At this point, we see Henry Cavill flying about in the souped-up new cape and outfit – which looks much like Spider-Man’s in _The Amazing Spider-Man_ in terms of dynamic detailing and cellular structure – and we get Snyder’s take on how he gets the name Superman when Lois Lane is talking to him in a military isolation room after he’s surrendered to authorities for being of alien nature. Lois asks him what the “S” on the chest stands for, and he tells her it’s not an “S” at all, rather a symbol that refers to a concept on his home world. She begins to give it another reference, letting him know that on Earth it is indeed an “S” and it will become his legendary new name – just before they’re interrupted. Eventually – and before Kal El can learn what evil Zod is really planning – he submits to Zod and his people, ready to be taken back for any crimes he has been accused of committing prior to coming to Earth. However, once aboard Zod’s ship that escaped the Phantom Zone, he quickly learns of the dark side of this Kryptonian adversary when he’s chained up and restrained, along with Lois. 
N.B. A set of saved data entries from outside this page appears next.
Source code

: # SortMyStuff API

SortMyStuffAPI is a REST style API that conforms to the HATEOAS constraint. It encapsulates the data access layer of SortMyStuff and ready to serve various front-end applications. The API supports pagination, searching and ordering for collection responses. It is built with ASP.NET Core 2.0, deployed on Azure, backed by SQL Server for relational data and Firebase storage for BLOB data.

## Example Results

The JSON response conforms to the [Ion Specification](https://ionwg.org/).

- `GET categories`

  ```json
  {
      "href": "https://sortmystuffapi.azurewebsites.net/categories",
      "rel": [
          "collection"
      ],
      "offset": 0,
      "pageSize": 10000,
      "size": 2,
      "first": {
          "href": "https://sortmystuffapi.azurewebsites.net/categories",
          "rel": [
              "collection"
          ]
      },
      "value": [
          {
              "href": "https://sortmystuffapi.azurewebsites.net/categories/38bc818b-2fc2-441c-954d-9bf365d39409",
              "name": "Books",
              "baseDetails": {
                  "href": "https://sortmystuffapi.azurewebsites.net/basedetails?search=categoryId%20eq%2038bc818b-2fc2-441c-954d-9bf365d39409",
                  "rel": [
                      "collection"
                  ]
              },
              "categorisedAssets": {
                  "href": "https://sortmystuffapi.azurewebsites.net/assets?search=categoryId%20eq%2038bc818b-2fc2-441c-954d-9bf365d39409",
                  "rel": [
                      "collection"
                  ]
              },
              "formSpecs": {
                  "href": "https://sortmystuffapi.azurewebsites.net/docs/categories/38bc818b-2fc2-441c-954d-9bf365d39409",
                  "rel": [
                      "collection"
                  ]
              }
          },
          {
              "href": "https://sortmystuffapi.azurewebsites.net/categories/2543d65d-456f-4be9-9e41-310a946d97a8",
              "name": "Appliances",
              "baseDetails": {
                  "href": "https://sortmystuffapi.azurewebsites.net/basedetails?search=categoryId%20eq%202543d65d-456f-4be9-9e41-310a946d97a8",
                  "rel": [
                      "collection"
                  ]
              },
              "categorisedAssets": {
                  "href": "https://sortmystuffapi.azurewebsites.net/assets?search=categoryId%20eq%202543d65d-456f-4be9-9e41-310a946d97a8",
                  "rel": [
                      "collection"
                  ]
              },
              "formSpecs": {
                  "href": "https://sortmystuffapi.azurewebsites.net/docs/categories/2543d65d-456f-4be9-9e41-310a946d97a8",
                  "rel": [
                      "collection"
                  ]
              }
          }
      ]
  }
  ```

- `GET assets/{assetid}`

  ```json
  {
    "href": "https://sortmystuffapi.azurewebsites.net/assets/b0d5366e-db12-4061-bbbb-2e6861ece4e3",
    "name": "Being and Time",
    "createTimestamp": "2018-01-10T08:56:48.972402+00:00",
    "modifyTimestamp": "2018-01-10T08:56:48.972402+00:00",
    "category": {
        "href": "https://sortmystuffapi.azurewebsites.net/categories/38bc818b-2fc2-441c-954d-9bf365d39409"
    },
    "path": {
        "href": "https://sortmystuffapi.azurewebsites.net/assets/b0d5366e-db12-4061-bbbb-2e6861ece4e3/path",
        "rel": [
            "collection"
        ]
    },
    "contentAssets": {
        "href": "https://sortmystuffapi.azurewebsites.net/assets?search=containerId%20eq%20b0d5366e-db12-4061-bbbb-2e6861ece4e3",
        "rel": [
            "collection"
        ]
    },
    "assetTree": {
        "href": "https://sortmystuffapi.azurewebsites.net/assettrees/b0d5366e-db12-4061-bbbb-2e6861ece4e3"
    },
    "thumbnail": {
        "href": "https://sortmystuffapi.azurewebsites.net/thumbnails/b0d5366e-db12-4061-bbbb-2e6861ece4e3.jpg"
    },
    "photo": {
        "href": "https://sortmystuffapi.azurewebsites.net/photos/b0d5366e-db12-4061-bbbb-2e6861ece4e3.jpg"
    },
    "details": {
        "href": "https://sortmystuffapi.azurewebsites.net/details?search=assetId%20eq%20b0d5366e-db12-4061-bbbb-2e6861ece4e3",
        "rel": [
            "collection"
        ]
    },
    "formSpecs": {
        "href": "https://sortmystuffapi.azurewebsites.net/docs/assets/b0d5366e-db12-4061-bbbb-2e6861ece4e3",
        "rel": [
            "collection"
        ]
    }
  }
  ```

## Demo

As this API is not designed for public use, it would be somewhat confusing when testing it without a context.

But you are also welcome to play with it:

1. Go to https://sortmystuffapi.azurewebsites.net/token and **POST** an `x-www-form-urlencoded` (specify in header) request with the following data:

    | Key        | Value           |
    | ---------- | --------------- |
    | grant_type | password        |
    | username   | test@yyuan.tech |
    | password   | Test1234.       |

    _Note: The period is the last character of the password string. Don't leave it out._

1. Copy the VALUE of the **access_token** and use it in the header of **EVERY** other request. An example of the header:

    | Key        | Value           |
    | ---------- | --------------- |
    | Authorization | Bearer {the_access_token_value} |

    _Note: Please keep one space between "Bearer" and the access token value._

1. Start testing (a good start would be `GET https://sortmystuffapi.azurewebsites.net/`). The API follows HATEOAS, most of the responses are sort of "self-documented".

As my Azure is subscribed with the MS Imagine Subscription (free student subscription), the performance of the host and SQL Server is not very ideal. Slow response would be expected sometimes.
In between are some hints and glances at other iconic Superman-esque elements such as the _Daily Planet_ building, run by an awfully-cast Laurence Fishburne, the death of Clark’s Earth father (Costner) at the hands of not a heart attack as suggested by previous films but a tornado in the middle of a Kansas highway, conversations between a quasi-holographic Jor El and his son and more, but the heart of Snyder’s _Man of Steel_ is what fans have been waiting what seems like ions for – incredibly choreographed, expertly CGI-coated fight sequences that rival any comic adaptation out there. Cavill’s portrayal of an angry, rage-driven Kal El who wants revenge on Zod for the death of his father as he clenches his fists and butts heads with the worst from Krypton was super-exciting and kinetic, setting up the downright nail-biting flying fight scenes that totally wiped the floor with anything _Iron Man 3_ could have conjured up; first, Superman comes to blows on Earth will Zod’s female henchwoman (played by Sarah Douglas in _Superman II_ in which her name was “Ursa” but which is totally changed in this one) in absolutely exciting, visceral fight sequences, moving on to meet a giant, “Destroyer-from-_Thor_"-like being also loyal to Zod. As these adversaries beat the ever-loving-super-snot out of each other, the military attempts to converge on Zod and his people to try and stop them from going through with their plan for our planet. The whole military angle was something Snyder also borrowed heavily from Donner’s _Superman II_, though of course here the technology is far more advanced and enjoyable to look at. As these fight sequences came to a close, I was a bit disappointed that there was no hand-to-hand action between Zod and Superman being that Snyder seemed to be setting this up, and that’s what the whole essence behind Donner’s material was kind of built on…but I was rewarded for waiting in the final frame of the film.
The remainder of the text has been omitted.